Außeninstandsetzung von Schloss Mainau mit Fassaden- und Dachsanierung

Schloss Mainau vor der Instandsetzung, Bildquelle: Insel Mainau/Achim Mende

Ausgangszustand: Ein kurzer Abriss zur Geschichte des Schlosses
Insgesamt 534 Jahre (1272 – 1806) war die Insel Mainau im Besitz des Deutschen Ordens. Statt Zierpflanzen prägten damals hauptsächlich Wein-, Gemüse-, Obst- und Ackerbau das Bild der Insel. Anfang des 18. Jahrhunderts setzten sich die Deutschordensherren ein Denkmal: Sie ließen von Baumeister Johann Caspar Bagnato zunächst eine Kirche im Barockstil errichten, St. Marien, die im Jahr 1739 eingeweiht wurde. Der Kirche folgte die Errichtung von Schloss Mainau. Bereits im Jahr 1746 konnte der fertige Bau, ein Massivgebäude mit hölzernem Dachstuhl, an Komtur Friedrich Freiherr von Baden übergeben werden.

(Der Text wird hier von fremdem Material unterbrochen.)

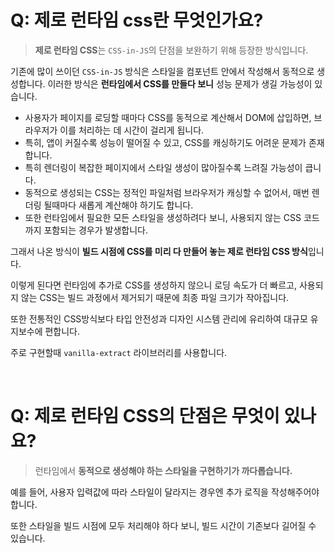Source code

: # Q: 제로 런타임 css란 무엇인가요?
> **제로 런타임 CSS**는 `CSS-in-JS`의 단점을 보완하기 위해 등장한 방식입니다.

기존에 많이 쓰이던 `CSS-in-JS` 방식은 스타일을 컴포넌트 안에서 작성해서 동적으로 생성합니다. 이러한 방식은 **런타임에서 CSS를 만들다 보니** 성능 문제가 생길 가능성이 있습니다.

- 사용자가 페이지를 로딩할 때마다 CSS를 동적으로 계산해서 DOM에 삽입하면, 브라우저가 이를 처리하는 데 시간이 걸리게 됩니다.
- 특히, 앱이 커질수록 성능이 떨어질 수 있고, CSS를 캐싱하기도 어려운 문제가 존재합니다. 
- 특히 렌더링이 복잡한 페이지에서 스타일 생성이 많아질수록 느려질 가능성이 큽니다.
- 동적으로 생성되는 CSS는 정적인 파일처럼 브라우저가 캐싱할 수 없어서, 매번 렌더링 될때마다 새롭게 계산해야 하기도 합니다.   
- 또한 런타임에서 필요한 모든 스타일을 생성하려다 보니, 사용되지 않는 CSS 코드까지 포함되는 경우가 발생합니다.

그래서 나온 방식이 **빌드 시점에 CSS를 미리 다 만들어 놓는 제로 런타임 CSS 방식**입니다. 

이렇게 된다면 런타임에 추가로 CSS를 생성하지 않으니 로딩 속도가 더 빠르고, 사용되지 않는 CSS는 빌드 과정에서 제거되기 때문에 최종 파일 크기가 작아집니다.

또한 전통적인 CSS방식보다 타입 안전성과 디자인 시스템 관리에 유리하여 대규모 유지보수에 편합니다.

주로 구현할때 `vanilla-extract` 라이브러리를 사용합니다.

<br/>

# Q: 제로 런타임 CSS의 단점은 무엇이 있나요?
> 런타임에서 **동적으로 생성해야 하는 스타일을 구현하기가 까다롭습니다.**

예를 들어, 사용자 입력값에 따라 스타일이 달라지는 경우엔 추가 로직을 작성해주어야 합니다. 

또한 스타일을 빌드 시점에 모두 처리해야 하다 보니, 빌드 시간이 기존보다 길어질 수 있습니다.

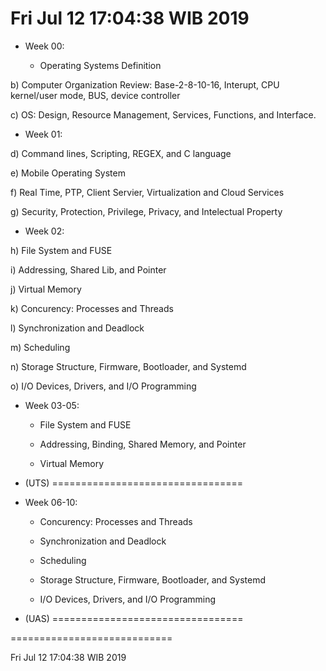 ---
---
Fri Jul 12 17:04:38 WIB 2019
============================

* Week 00:

  * Operating Systems Definition

b) Computer Organization Review: Base-2-8-10-16, Interupt, CPU kernel/user mode, BUS, device controller

c) OS: Design, Resource Management, Services, Functions, and Interface.

- Week 01:

d) Command lines, Scripting, REGEX, and C language

e) Mobile Operating System

f) Real Time, PTP, Client Servier, Virtualization and Cloud Services

g) Security, Protection, Privilege, Privacy, and Intelectual Property

- Week 02:

h) File System and FUSE

i) Addressing, Shared Lib, and Pointer

j) Virtual Memory

k) Concurency: Processes and Threads

l) Synchronization and Deadlock

m) Scheduling

n) Storage Structure, Firmware, Bootloader, and Systemd

o) I/O Devices, Drivers, and I/O Programming

- Week 03-05:

  - File System and FUSE

  - Addressing, Binding, Shared Memory, and Pointer

  - Virtual Memory

- (UTS) =================================

- Week 06-10:

  - Concurency: Processes and Threads

  - Synchronization and Deadlock

  - Scheduling

  - Storage Structure, Firmware, Bootloader, and Systemd

  - I/O Devices, Drivers, and I/O Programming

- (UAS) =================================

============================

Fri Jul 12 17:04:38 WIB 2019
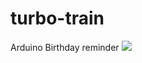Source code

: # turbo-train
Arduino Birthday reminder
[![](https://mermaid.ink/img/eyJjb2RlIjoiZ3JhcGggVERcbiAgICBBKFN0YXJ0IFVwKSAtLT4gQltTZXQgY3VycmVudERheSB0byBub3cuZGF5XSBcbiAgICBCLS0-IEN7IGlmIGN1cnJlbnREYXkgPT0gbm93LmRheSB9IC0tPiB8IFllcyB8IFpcbiAgICBDIC0tPiB8IE5vIHwgRFtSZWFkIFNEIENTVl1cbiAgICBEIC0tPiBFe2lmIENTViBkYXRlID09IG5vdy5tb250aH1cbiAgICBFLS0-IHwgTm8gfCBaXG4gICAgRS0tPiB8IFllcyB8RntpZiBDU1YgZGF0ZSA9PSBub3cuZGF5fVxuICAgIEYtLT4gfCBObyB8WlxuICAgIEYtLT4gfCBZZXMgfCBHe2lmIGRhdGUgPT0gfVxuICAgIEctLT4gfCBDaHJpc3RtYXMgfCBIW0xFRCBHcmVlbi9SZWQgRmxhc2hdLS0-TVxuICAgIEctLT4gfCA0dGggb2YgSnVseSB8IElbTEVEIEJsdWUvUmVkIEZsYXNoXS0tPk1cbiAgICBHLS0-IHwgT3RoZXIgQ1NWIHwgSltMRUQgQWxsIEZsYXNoXS0tPk1cbiAgICBNLS0-IFdbU2V0IGN1cnJlbnREYXkgdG8gbm93LmRheSBdIC0tPlpcblxuICAgIE1bRGlzcGxheSBEYXRlL05hbWUvQWdlXVxuICAgIFooTG9vcCktLT5DIiwibWVybWFpZCI6eyJ0aGVtZSI6ImRlZmF1bHQifSwidXBkYXRlRWRpdG9yIjpmYWxzZX0)](https://mermaid-js.github.io/mermaid-live-editor/#/edit/eyJjb2RlIjoiZ3JhcGggVERcbiAgICBBKFN0YXJ0IFVwKSAtLT4gQltTZXQgY3VycmVudERheSB0byBub3cuZGF5XSBcbiAgICBCLS0-IEN7IGlmIGN1cnJlbnREYXkgPT0gbm93LmRheSB9IC0tPiB8IFllcyB8IFpcbiAgICBDIC0tPiB8IE5vIHwgRFtSZWFkIFNEIENTVl1cbiAgICBEIC0tPiBFe2lmIENTViBkYXRlID09IG5vdy5tb250aH1cbiAgICBFLS0-IHwgTm8gfCBaXG4gICAgRS0tPiB8IFllcyB8RntpZiBDU1YgZGF0ZSA9PSBub3cuZGF5fVxuICAgIEYtLT4gfCBObyB8WlxuICAgIEYtLT4gfCBZZXMgfCBHe2lmIGRhdGUgPT0gfVxuICAgIEctLT4gfCBDaHJpc3RtYXMgfCBIW0xFRCBHcmVlbi9SZWQgRmxhc2hdLS0-TVxuICAgIEctLT4gfCA0dGggb2YgSnVseSB8IElbTEVEIEJsdWUvUmVkIEZsYXNoXS0tPk1cbiAgICBHLS0-IHwgT3RoZXIgQ1NWIHwgSltMRUQgQWxsIEZsYXNoXS0tPk1cbiAgICBNLS0-IFdbU2V0IGN1cnJlbnREYXkgdG8gbm93LmRheSBdIC0tPlpcblxuICAgIE1bRGlzcGxheSBEYXRlL05hbWUvQWdlXVxuICAgIFooTG9vcCktLT5DIiwibWVybWFpZCI6eyJ0aGVtZSI6ImRlZmF1bHQifSwidXBkYXRlRWRpdG9yIjpmYWxzZX0)


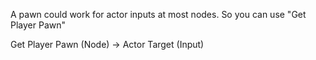 A pawn could work for actor inputs at most nodes. So you can use "Get Player Pawn"


Get Player Pawn (Node) -> Actor Target (Input)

Deutschordensschloss Mainau mit Weinbergen im Vordergrund, Bildquelle: Archiv Schloss Mainau

Architektonisch gesehen öffnet das Schloss hufeisenförmig die Arme der beiden Seitenflügel und umarmt den Ehrenhof. Die östliche Fassade mit dem Wappen des Deutschen Ordens ist dem See zugewandt. Das Gebäude ruht auf einem Sockel, über den sich drei Stockwerke erheben. Am Westgiebel zeugen die Wappen des Hochmeisters Clemens August von Bayern, des Landkomturs Philipp von Froberg und des Mainaukomturs Friedrich von Baden von der Entstehungsgeschichte des Schlosses. Im Mitteltrakt befindet sich mit dem Weißen Saal der ehemalige Audienzsaal des Deutschen Ordens. Im Jahr 2003 wurde die Mainau als Gesamtensemble unter Denkmalschutz gestellt und ein Teil der Insel als „Kulturdenkmal von besonderer Bedeutung“ in das Denkmalbuch eingetragen, darunter auch Schloss Mainau und die Kirche St. Marien.

Auftauchende Problematik
Seit einigen Jahren bildeten sich in Decken und Wänden von Schloss Mainau Risse, deren Ursprung zunächst nicht vollständig geklärt werden konnte. Ein Wasserschaden in 2014 gab den Anlass für eine noch tiefergehende Untersuchung und schließlich Gewissheit über die Ursache.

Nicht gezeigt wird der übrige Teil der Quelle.